**Exercise goal:** What is needed here is an exact reprint of every record below.

**Records for the exercise:**
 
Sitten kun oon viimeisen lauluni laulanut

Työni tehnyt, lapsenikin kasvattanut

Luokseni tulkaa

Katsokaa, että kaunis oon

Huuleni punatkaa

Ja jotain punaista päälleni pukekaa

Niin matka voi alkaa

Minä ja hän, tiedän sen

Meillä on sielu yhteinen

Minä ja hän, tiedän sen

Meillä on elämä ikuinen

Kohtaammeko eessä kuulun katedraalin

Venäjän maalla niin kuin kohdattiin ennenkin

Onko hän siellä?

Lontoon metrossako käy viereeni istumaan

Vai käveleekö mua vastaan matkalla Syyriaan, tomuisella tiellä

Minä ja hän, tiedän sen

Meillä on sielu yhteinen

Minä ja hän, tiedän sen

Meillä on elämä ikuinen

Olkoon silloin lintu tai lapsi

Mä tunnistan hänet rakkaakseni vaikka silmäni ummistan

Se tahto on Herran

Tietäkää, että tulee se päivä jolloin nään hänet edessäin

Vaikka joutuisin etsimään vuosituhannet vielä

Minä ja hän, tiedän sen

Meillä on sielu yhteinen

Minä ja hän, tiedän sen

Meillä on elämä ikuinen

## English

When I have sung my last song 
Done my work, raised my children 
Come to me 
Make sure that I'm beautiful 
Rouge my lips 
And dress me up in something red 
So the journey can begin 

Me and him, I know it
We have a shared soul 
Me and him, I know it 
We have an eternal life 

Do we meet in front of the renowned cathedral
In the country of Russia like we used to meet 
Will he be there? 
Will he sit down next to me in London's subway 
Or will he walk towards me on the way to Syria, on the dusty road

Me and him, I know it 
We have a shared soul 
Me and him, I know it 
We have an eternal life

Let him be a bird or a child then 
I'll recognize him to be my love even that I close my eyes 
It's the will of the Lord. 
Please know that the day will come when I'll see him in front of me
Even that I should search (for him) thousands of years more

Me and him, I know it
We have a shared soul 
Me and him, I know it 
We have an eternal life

**Answer space:**
Sitten kun oon viimeisen lauluni laulanut

Työni tehnyt, lapsenikin kasvattanut

Luokseni tulkaa

Katsokaa, että kaunis oon

Huuleni punatkaa

Ja jotain punaista päälleni pukekaa

Niin matka voi alkaa

Minä ja hän, tiedän sen

Meillä on sielu yhteinen

Minä ja hän, tiedän sen

Meillä on elämä ikuinen

Kohtaammeko eessä kuulun katedraalin

Venäjän maalla niin kuin kohdattiin ennenkin

Onko hän siellä?

Lontoon metrossako käy viereeni istumaan

Vai käveleekö mua vastaan matkalla Syyriaan, tomuisella tiellä

Minä ja hän, tiedän sen

Meillä on sielu yhteinen

Minä ja hän, tiedän sen

Meillä on elämä ikuinen

Olkoon silloin lintu tai lapsi

Mä tunnistan hänet rakkaakseni vaikka silmäni ummistan

Se tahto on Herran

Tietäkää, että tulee se päivä jolloin nään hänet edessäin

Vaikka joutuisin etsimään vuosituhannet vielä

Minä ja hän, tiedän sen

Meillä on sielu yhteinen

Minä ja hän, tiedän sen

Meillä on elämä ikuinen

## English

When I have sung my last song 
Done my work, raised my children 
Come to me 
Make sure that I'm beautiful 
Rouge my lips 
And dress me up in something red 
So the journey can begin 

Me and him, I know it
We have a shared soul 
Me and him, I know it 
We have an eternal life 

Do we meet in front of the renowned cathedral
In the country of Russia like we used to meet 
Will he be there? 
Will he sit down next to me in London's subway 
Or will he walk towards me on the way to Syria, on the dusty road

Me and him, I know it 
We have a shared soul 
Me and him, I know it 
We have an eternal life

Let him be a bird or a child then 
I'll recognize him to be my love even that I close my eyes 
It's the will of the Lord. 
Please know that the day will come when I'll see him in front of me
Even that I should search (for him) thousands of years more

Me and him, I know it
We have a shared soul 
Me and him, I know it 
We have an eternal life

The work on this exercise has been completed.